After four years the consequences for Russia include capital flight, a drop in value of the ruble, lost access to foreign financing and hence a draining of Russian foreign exchange reserves, and a decline in the country's GDP. And last March 12, just six days after the Italian general elections which propelled Salvini and Di Maio into government for the first time, the EU announced that those sanctions are extended for another six months, or until Sept. 15.

Among other things, the sanctions -- which include travel restrictions and asset freezes against 38 companies and 150 individuals in Russia -- suspend credit financing for exports to Russia, financing of its economic development projects, and the "sharing of technology for shale projects that can produce oil in the Russian Federation," in the words the U.S. State Department.

Will a lifting of the sanctions actually happen? It is too soon to know, at least not until the European Council (the institution in Brussels that defines EU political priorities) meets June 28-29 in Brussels. For NATO, "We must maintain a political dialogue with Russia, but the economic sanctions are important," said Jens Stoltenberg in Brussels, secretary-general. And speaking for the US was ambassador to NATO Kay Bailey Hutchinson: "On Russia I think that the sanctions must be maintained until Moscow changes its behavior -- otherwise we will be giving a bad signal to the Kremlin."
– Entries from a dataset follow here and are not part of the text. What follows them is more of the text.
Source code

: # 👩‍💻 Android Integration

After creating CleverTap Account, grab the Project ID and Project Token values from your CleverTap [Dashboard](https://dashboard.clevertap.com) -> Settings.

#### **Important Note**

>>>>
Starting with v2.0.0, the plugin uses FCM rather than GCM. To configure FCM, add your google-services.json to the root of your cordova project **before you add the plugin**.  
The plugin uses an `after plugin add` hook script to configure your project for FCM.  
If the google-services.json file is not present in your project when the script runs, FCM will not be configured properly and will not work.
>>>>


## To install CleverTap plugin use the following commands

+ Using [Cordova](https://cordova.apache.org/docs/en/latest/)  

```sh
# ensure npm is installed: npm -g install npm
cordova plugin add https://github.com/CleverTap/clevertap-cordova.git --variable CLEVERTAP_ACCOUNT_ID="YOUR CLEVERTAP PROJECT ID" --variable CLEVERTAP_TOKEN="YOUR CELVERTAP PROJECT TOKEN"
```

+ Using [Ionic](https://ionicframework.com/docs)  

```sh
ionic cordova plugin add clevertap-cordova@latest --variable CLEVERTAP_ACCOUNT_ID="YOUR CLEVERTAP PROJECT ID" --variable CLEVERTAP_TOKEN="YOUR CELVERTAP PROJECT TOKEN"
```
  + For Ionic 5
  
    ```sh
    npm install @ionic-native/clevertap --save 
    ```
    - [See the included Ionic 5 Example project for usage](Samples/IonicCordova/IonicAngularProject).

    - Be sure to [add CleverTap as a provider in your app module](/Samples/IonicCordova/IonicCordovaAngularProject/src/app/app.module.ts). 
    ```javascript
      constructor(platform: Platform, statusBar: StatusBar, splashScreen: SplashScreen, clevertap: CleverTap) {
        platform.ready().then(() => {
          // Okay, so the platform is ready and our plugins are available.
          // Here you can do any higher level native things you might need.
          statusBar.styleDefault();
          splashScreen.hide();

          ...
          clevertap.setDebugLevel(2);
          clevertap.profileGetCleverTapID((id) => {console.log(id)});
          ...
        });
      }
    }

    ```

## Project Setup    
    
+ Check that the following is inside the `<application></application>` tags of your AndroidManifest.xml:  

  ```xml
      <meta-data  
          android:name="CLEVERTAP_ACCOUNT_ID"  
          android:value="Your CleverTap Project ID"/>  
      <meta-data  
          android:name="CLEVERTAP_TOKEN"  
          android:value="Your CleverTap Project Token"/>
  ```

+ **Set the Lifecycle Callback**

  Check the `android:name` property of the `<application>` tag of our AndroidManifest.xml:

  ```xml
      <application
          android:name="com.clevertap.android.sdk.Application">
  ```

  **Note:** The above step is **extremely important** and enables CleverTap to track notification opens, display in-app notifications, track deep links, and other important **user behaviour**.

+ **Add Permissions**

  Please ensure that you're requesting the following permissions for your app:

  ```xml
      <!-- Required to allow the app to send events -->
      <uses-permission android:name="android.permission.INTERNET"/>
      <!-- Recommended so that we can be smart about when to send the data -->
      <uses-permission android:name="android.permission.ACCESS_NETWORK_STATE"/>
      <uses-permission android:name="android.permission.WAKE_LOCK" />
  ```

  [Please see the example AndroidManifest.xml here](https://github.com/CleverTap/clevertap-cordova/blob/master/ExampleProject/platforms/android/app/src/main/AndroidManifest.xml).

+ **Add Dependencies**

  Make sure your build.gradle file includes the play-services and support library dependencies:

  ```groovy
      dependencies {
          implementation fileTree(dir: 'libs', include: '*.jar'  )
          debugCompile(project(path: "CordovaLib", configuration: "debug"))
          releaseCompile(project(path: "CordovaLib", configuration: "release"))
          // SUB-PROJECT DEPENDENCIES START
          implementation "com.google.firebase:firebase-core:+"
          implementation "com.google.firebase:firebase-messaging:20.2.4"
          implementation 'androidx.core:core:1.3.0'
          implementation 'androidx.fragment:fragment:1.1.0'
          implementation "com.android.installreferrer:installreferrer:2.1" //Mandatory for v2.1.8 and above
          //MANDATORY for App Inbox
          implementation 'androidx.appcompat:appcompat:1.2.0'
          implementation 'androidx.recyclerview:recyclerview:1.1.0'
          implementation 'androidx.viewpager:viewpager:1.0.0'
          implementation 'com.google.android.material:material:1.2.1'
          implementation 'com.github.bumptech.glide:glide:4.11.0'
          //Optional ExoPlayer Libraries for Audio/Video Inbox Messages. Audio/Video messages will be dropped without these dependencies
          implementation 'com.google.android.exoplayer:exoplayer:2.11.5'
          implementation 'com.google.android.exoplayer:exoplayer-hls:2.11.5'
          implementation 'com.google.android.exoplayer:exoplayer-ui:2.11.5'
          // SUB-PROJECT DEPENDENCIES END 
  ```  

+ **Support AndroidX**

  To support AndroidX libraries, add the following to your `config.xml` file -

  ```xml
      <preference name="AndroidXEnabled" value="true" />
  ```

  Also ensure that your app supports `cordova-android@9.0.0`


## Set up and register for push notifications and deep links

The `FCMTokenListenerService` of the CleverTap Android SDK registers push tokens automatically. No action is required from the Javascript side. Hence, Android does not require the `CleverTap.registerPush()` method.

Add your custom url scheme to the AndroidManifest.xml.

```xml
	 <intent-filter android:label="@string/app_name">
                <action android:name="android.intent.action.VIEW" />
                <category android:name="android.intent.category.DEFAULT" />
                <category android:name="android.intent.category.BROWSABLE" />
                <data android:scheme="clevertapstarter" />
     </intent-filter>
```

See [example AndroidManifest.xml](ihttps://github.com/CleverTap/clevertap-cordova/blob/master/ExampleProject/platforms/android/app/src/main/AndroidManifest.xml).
The debate took a nasty turn, when Hungarian-American financial mogul George Soros, 87, speaking at the 13th annual Economics Festival at Trento June 3, declared that, "I am very concerned at the new government's moving closer to Russia.... There is a close relationship between Matteo Salvini and Putin. I don't know if in effect Putin finances Salvini's party, [but] the Italian public has the right to investigate the question, the right to know if Salvini is on Putin's pay roll," Soros said. To this a shocked former Interior Minister Marco Minnitti said, "I surely hope that no one ever took a single ruble for financing from the Russians."

Salvini flatly denies having accepted Russian funding for his party. "Shameful! I never took a lira, a euro or a rouble from Russia. I consider Putin one of the foremost statesmen, and I am ashamed of the fact that in Italy they invite to speak a speculator without scruples like Signor Soros."

How does the public feel about this? In a nationwide survey of the popularity of a trio of international leaders -- Vladimir Putin, Angela Merkel, Donald Trump --  conducted by Demos & Pi, with almost 6,000 interviewed, Putin was favored by only 39% nationwide. Supporters of Forza Italia were Italy's most enthusiastic about Putin (61%), notoriously a friend of Berlusconi. Voters from Meloni's tiny Fratelli d'Italia (54%) and Salvini's Lega were next (53%) in admiration for Putin, decidedly less popular among voters for Di Maio's M5S (39%).

Nationwide, at 51% Angela Merkel was the most popular of all, and Donald Trump, the least, at 23%. On the other hand, rightist party respondents who said they admire Trump were Fratelli di'Italia (49%), Salvini's Lega (41%) and former Premier Silvio Berlusconi's Forza Italia (38%).

Needless to say, Russian sanctions are not the only Italian situation that troubles Europe. Moving closer to home, the Italian economy had a GDP surplus before interest payments of 1.7%, and so "Italy is not particularly vulnerable to a run on its bonds by foreign investors," according to the "Economist". However, the magazine's editorial writer went on to say, Italy has "one of Europe's worst-performing economies," and the new government's proposals for a flat tax and for a universal basic income provision are risky: "Italy's real problem is the debilitating combination of chronically low growth and high public debt."